The position of the Forum Bovis is known thanks to the work De Ceremoniis, written by Emperor Constantine VII Porphyrogenitus (r. 913–959). He writes that the two imperial processions starting from the Great Palace and directed each year respectively to the Churches of Saint Mary of the Spring and Saint Mocius transited through the square. Based on this information, the Forum should be located in the modern neighborhood of Aksaray.

The Forum had a rectangular plan with sides 250 m and 300 m long. According to one source, in the 1950s its shape was still recognizable as a space limited to the north by 7–8 meters high terraces. According to others, the square should be located south-southeast of the Ottoman Murat Pasha Mosque. In the Byzantine Age, the square was surrounded by porticoes adorned with bas-reliefs and niches with statues. Particularly noteworthy among them was a group representing Constantine the Great and his mother Helena jointly holding a gilded silver cross, a composition that became very popular in Byzantine art.
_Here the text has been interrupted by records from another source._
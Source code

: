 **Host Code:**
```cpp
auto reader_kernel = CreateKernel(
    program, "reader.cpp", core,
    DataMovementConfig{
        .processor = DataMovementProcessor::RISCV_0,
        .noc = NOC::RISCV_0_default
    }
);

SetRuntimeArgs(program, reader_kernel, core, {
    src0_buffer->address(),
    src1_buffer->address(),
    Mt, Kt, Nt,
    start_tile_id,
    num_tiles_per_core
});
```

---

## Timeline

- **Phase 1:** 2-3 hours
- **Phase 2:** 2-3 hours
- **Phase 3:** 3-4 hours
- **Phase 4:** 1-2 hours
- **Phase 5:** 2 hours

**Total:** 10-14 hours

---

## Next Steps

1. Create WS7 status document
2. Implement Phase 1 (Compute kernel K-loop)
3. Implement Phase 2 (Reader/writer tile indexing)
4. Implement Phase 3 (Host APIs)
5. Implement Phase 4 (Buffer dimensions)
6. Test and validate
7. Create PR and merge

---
Near the Forum lay also the Palace of Eleutherios (named so since it lay in the Byzantine community of ta Eleutheriou and overlooked the harbour of the same name on the Sea of Marmara), built by Empress Irene (r. 775–797), and a bath erected by the Patrician Nicetas in the reign of Theophilos (r. 813–842). The Forum Bovis was well connected with other important parts of the city: the Mese, heading east, connected the Forum with the Forum Amastrianum and the Forum Tauri. In the westerly direction, the same road started to climb the seventh hill, reaching the Forum of Arcadius and the plateau of Xeropholos. Finally, the Mese crossed the Theodosian Walls at the Golden Gate. This part of the road corresponds to the modern Istanbul roads Çerrahpaşa Caddesi and Kocamustafapaşa Caddesi. Two other paths connected the square with the gates of St. Romanus (modern Topkapı) and Pege (modern Silivri kapı).

The Forum's location has not yet been excavated. The quarter where the Forum lay was never hit by the large fires which ravaged Istanbul in the 19th and 20th centuries. In 1956, during the works for the construction of Millet and Vatan Caddesi, the two large roads which cross historic Istanbul, two pillars two meters high and having a base 3 m x 4 m wide were found outside the south wall of the Murat Pasha Mosque. These pillars, possibly belonging to a triumphal arch, were most probably part of the Forum. Moreover, single constructive elements were also found in situ during these excavations. In 1968–71, during the roadworks to build the Aksaray road interchange southeast of the Pertevniyal Valide Sultan Mosque, no remains of the square have been found.

==Sources==
- Van Millingen, Alexander (1912). "Byzantine Churches of Constantinople"
- Mamboury, Ernest (1953). "The Tourists' Istanbul"
- Janin, Raymond (1964). "Constantinople Byzantine"
- Müller-Wiener, Wolfgang (1977). "Bildlexikon zur Topographie Istanbuls: Byzantion, Konstantinupolis, Istanbul bis zum Beginn d. 17 Jh"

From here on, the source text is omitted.